Submitted by: Daniel Shannon-Hughes THE LIFE OF A LOCAL COUNCILLOR AND CAMPAIGNER In this time of government cuts to our public services, it is important […]By wfechoadmin

Submitted by: Daniel Shannon-Hughes

THE LIFE OF A LOCAL COUNCILLOR AND CAMPAIGNER

In this time of government cuts to our public services, it is important to remember the struggles that led to their creation in the first half of the twentieth century. Often lost in the narrative of the introduction of the welfare state is the work of local men and women in pushing through progressive policies at a local level. One such local woman was Leyton Labour councilor, Jenny Hammond.
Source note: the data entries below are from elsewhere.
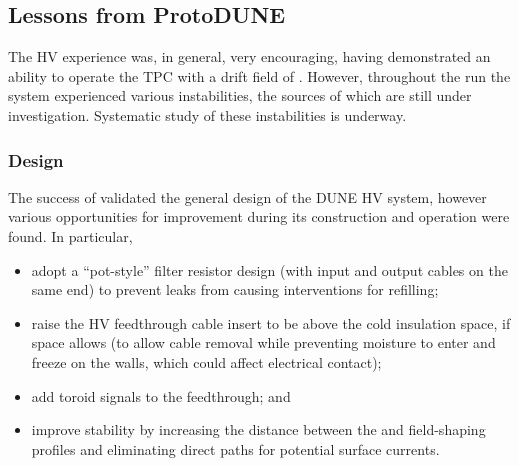 
\subsection{Lessons from ProtoDUNE}

\label{sec:fdsp-hv-protodune-lessons}
The  HV experience was, in general, very encouraging, having demonstrated 
an ability to operate the TPC with a drift field of \spmaxfield{}. %
However, throughout the run the system experienced various instabilities, the sources of which are %
still under investigation.
Systematic study of these instabilities is underway.

\subsubsection{Design}
\label{sec:fdsp-hv-protodune-lessons-design}

The success of  validated the general design of the DUNE HV system, however various opportunities for improvement during its construction and operation were found. In particular,

\begin{itemize}
\item adopt a ``pot-style'' filter resistor design (with input and output cables on the same end) %
to prevent leaks from causing interventions for refilling;
\item raise the HV feedthrough cable insert to be above the cold insulation space, if space allows (to allow cable removal while preventing moisture to enter and freeze on the walls, which could affect electrical contact);
\item add toroid signals %
to the feedthrough; and
\item improve stability by increasing the distance between the  and field-shaping profiles and eliminating direct paths for potential surface currents.
\end{itemize}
In her later life Jenny recorded several interviews about her life with the Waltham Forest Oral History Workshop (WFOHW). After her death WFOHW also printed her memoirs. This account of Jenny’s life and her role in the establishment of public services in Leyton is based on tapes of those interviews, her memoirs and other interviews recorded by WFOHW with her family and friends.

Born 1894 in Downsell Rd E15, Jenny grew up in a time when public services barely existed in comparison to those we have today. Bare footed children and the unemployed roamed the streets, families lived cramped together in one or two rooms in shared houses, and to see a doctor was a significant expense. The spectre of the workhouse still loomed large and workers enjoyed few rights. Jenny’s father, who worked on the railways, was granted only four days holiday a year.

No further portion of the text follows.